I refer to it as a niche movie because it targets two main groups; indie film movie fans who will appreciate the "amateur footage" feel it has and comic book fans who will appreciate the complexities of superpowers without the spandex.

Andrew Detmer (Dane DeHaan) is what most would call a complete social outcast. He is not only unable to make friends due to his awkwardness but his home troubles make it impossible to connect with anyone. His mother is slowly dying at home and his alcoholic father is struggling to keep her alive with whatever resources he can muster. In between struggling to keep Andrew's mother alive, his father regularly spends quality time with his son by bullying and beating him to release his frustrations.

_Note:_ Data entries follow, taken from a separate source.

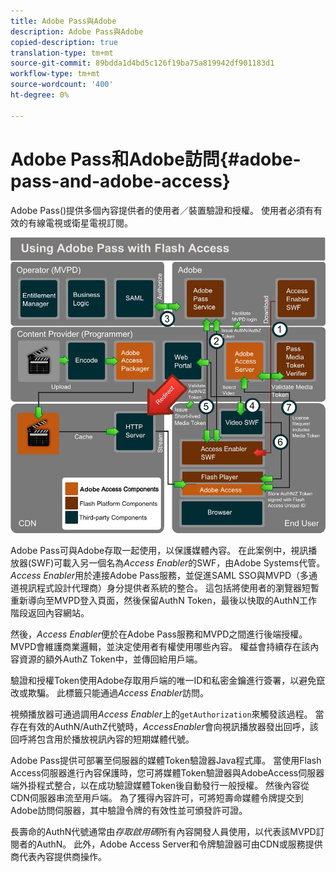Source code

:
 ```yaml
---
title: Adobe Pass與Adobe
description: Adobe Pass與Adobe
copied-description: true
translation-type: tm+mt
source-git-commit: 89bdda1d4bd5c126f19ba75a819942df901183d1
workflow-type: tm+mt
source-wordcount: '400'
ht-degree: 0%

---
```



# Adobe Pass和Adobe訪問{#adobe-pass-and-adobe-access}

Adobe Pass([](https://www.adobe.com/products/adobepass/))提供多個內容提供者的使用者／裝置驗證和授權。 使用者必須有有效的有線電視或衛星電視訂閱。

<!--<a id="fig_cln_bc2_44"></a>-->

![](assets/AdobePass_web.png)

Adobe Pass可與Adobe存取一起使用，以保護媒體內容。 在此案例中，視訊播放器(SWF)可載入另一個名為&#x200B;*Access Enabler*&#x200B;的SWF，由Adobe Systems代管。 *Access Enabler*&#x200B;用於連接Adobe Pass服務，並促進SAML SSO與MVPD（多通道視訊程式設計代理商）身分提供者系統的整合。 這包括將使用者的瀏覽器短暫重新導向至MVPD登入頁面，然後保留AuthN Token，最後以快取的AuthN工作階段返回內容網站。

然後，*Access Enabler*&#x200B;便於在Adobe Pass服務和MVPD之間進行後端授權。 MVPD會維護商業邏輯，並決定使用者有權使用哪些內容。 權益會持續存在該內容資源的額外AuthZ Token中，並傳回給用戶端。

驗證和授權Token使用Adobe存取用戶端的唯一ID和私密金鑰進行簽署，以避免竄改或欺騙。 此標籤只能通過&#x200B;*Access Enabler*&#x200B;訪問。

視頻播放器可通過調用&#x200B;*Access Enabler*&#x200B;上的`getAuthorization`來觸發該過程。 當存在有效的AuthN/AuthZ代號時，*AccessEnabler*&#x200B;會向視訊播放器發出回呼，該回呼將包含用於播放視訊內容的短期媒體代號。

Adobe Pass提供可部署至伺服器的媒體Token驗證器Java程式庫。 當使用Flash Access伺服器進行內容保護時，您可將媒體Token驗證器與AdobeAccess伺服器端外掛程式整合，以在成功驗證媒體Token後自動發行一般授權。 然後內容從CDN伺服器串流至用戶端。 為了獲得內容許可，可將短壽命媒體令牌提交到Adobe訪問伺服器，其中驗證令牌的有效性並可頒發許可證。

長壽命的AuthN代號通常由&#x200B;*存取啟用碼*&#x200B;所有內容開發人員使用，以代表該MVPD訂閱者的AuthN。 此外，Adobe Access Server和令牌驗證器可由CDN或服務提供商代表內容提供商操作。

Andrew's only pseudo-friend is his cousin Matt Garetty (Alex Russel) who seems to feel more sorry for him than concerned. His concern is raised when Andrew gets a camera and begins chronicling his life. In Matt's opinion that is only going to make him even more of an outcast and it does.

While at a party they meet the charismatic Steve Montgomery (Michael B. Jordan) who leads them on an adventure down a mysterious hole where they discover a strange glowing crystal with signs of life. The crystal seems to do something to them which causes them migraines and nose bleeding followed by a black out. When they wake up they discover they have telekinetic abilities.

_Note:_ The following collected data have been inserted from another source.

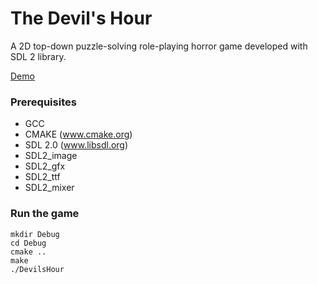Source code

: # The Devil's Hour

A 2D top-down puzzle-solving role-playing horror game developed with SDL 2 library.

[Demo](https://youtu.be/YZsIefdKz60)

### Prerequisites
- GCC
- CMAKE (www.cmake.org)
- SDL 2.0 (www.libsdl.org)
- SDL2\_image
- SDL2\_gfx
- SDL2\_ttf
- SDL2\_mixer

### Run the game
```
mkdir Debug
cd Debug
cmake ..
make
./DevilsHour
```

Like all teenage boys blessed with super powers, their first instinct is to put on costumes and save the city. Just kidding! The three use their abilities to play pranks and dazzle their friends with magic shows. The most interesting thing is that the powers and learning the limits of them bonds them to each other.

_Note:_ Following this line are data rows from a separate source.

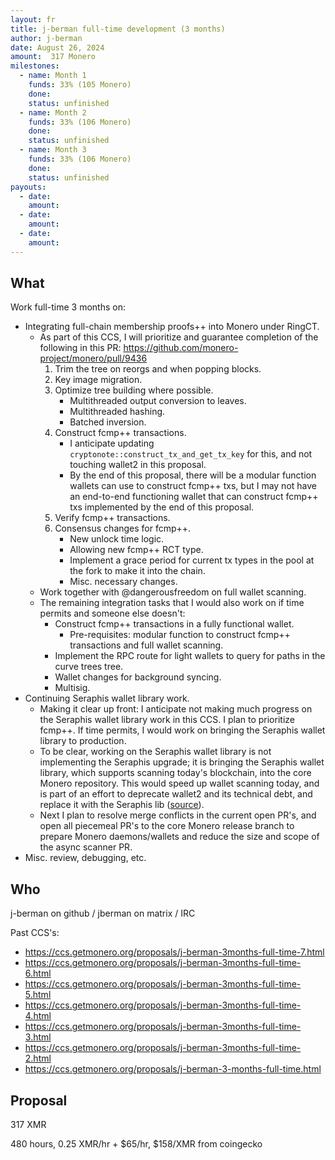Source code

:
 ```yaml
---
layout: fr
title: j-berman full-time development (3 months)
author: j-berman
date: August 26, 2024
amount:  317 Monero
milestones:
  - name: Month 1
    funds: 33% (105 Monero)
    done:
    status: unfinished
  - name: Month 2
    funds: 33% (106 Monero)
    done:
    status: unfinished
  - name: Month 3
    funds: 33% (106 Monero)
    done:
    status: unfinished
payouts:
  - date:
    amount:
  - date:
    amount:
  - date:
    amount:
---
```


## What

Work full-time 3 months on:

- Integrating full-chain membership proofs++ into Monero under RingCT.
  - As part of this CCS, I will prioritize and guarantee completion of the following in this PR: https://github.com/monero-project/monero/pull/9436
    1. Trim the tree on reorgs and when popping blocks.
    2. Key image migration.
    3. Optimize tree building where possible.
        - Multithreaded output conversion to leaves.
        - Multithreaded hashing.
        - Batched inversion.
    4. Construct fcmp++ transactions.
        - I anticipate updating `cryptonote::construct_tx_and_get_tx_key` for this, and not touching wallet2 in this proposal.
        - By the end of this proposal, there will be a modular function wallets can use to construct fcmp++ txs, but I may not have an end-to-end functioning wallet that can construct fcmp++ txs implemented by the end of this proposal.
    5. Verify fcmp++ transactions.
    6. Consensus changes for fcmp++.
        - New unlock time logic.
        - Allowing new fcmp++ RCT type.
        - Implement a grace period for current tx types in the pool at the fork to make it into the chain.
        - Misc. necessary changes.
  - Work together with @dangerousfreedom on full wallet scanning.
  - The remaining integration tasks that I would also work on if time permits and someone else doesn't:
    - Construct fcmp++ transactions in a fully functional wallet.
      - Pre-requisites: modular function to construct fcmp++ transactions and full wallet scanning.
    - Implement the RPC route for light wallets to query for paths in the curve trees tree.
    - Wallet changes for background syncing.
    - Multisig.
- Continuing Seraphis wallet library work.
  - Making it clear up front: I anticipate not making much progress on the Seraphis wallet library work in this CCS. I plan to prioritize fcmp++. If time permits, I would work on bringing the Seraphis wallet library to production.
  - To be clear, working on the Seraphis wallet library is not implementing the Seraphis upgrade; it is bringing the Seraphis wallet library, which supports scanning today's blockchain, into the core Monero repository. This would speed up wallet scanning today, and is part of an effort to deprecate wallet2 and its technical debt, and replace it with the Seraphis lib ([source](https://github.com/seraphis-migration/wallet3/issues/64#issuecomment-2067030930)).
  - Next I plan to resolve merge conflicts in the current open PR's, and open all piecemeal PR's to the core Monero release branch to prepare Monero daemons/wallets and reduce the size and scope of the async scanner PR.
- Misc. review, debugging, etc.

## Who

j-berman on github / jberman on matrix / IRC

Past CCS's:
- https://ccs.getmonero.org/proposals/j-berman-3months-full-time-7.html
- https://ccs.getmonero.org/proposals/j-berman-3months-full-time-6.html
- https://ccs.getmonero.org/proposals/j-berman-3months-full-time-5.html
- https://ccs.getmonero.org/proposals/j-berman-3months-full-time-4.html
- https://ccs.getmonero.org/proposals/j-berman-3months-full-time-3.html
- https://ccs.getmonero.org/proposals/j-berman-3months-full-time-2.html
- https://ccs.getmonero.org/proposals/j-berman-3-months-full-time.html

## Proposal

317 XMR

480 hours, 0.25 XMR/hr + $65/hr, $158/XMR from coingecko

It makes them a brotherhood so strong that Steve's girlfriend shows concern over how much time they spend together.

It isn't long before Andrew's social outcast nature begins to nag him. He cannot consolidate his new status as an accepted individual with his lifelong position as an outsider. It eats at him to the point where he begins to exercise his power for dominance rather than whimsy.
Understandably, he is a lifelong target of bullies and finally has the power to fight back. Herein lies the real question of the movie. If you had the power to do everything you wish you had the power to do, what would you do with it?

Even with the amateur camera vista the movie still manages to pull off incredible gripping scenes such as emotional family drama, the coming out of the social outcast as "accepted", a little romance, and an epic final battle for supremacy.

Most of the movie scenes are cut to maintain consistency of a single camera being turned on and off. This movie genre, called 'found footage' was made famous by Daniel Myrick and Eduardo Sánchez with The Blair Witch Project and later used with almost as great impact in Matt Reeve's Cloverfield.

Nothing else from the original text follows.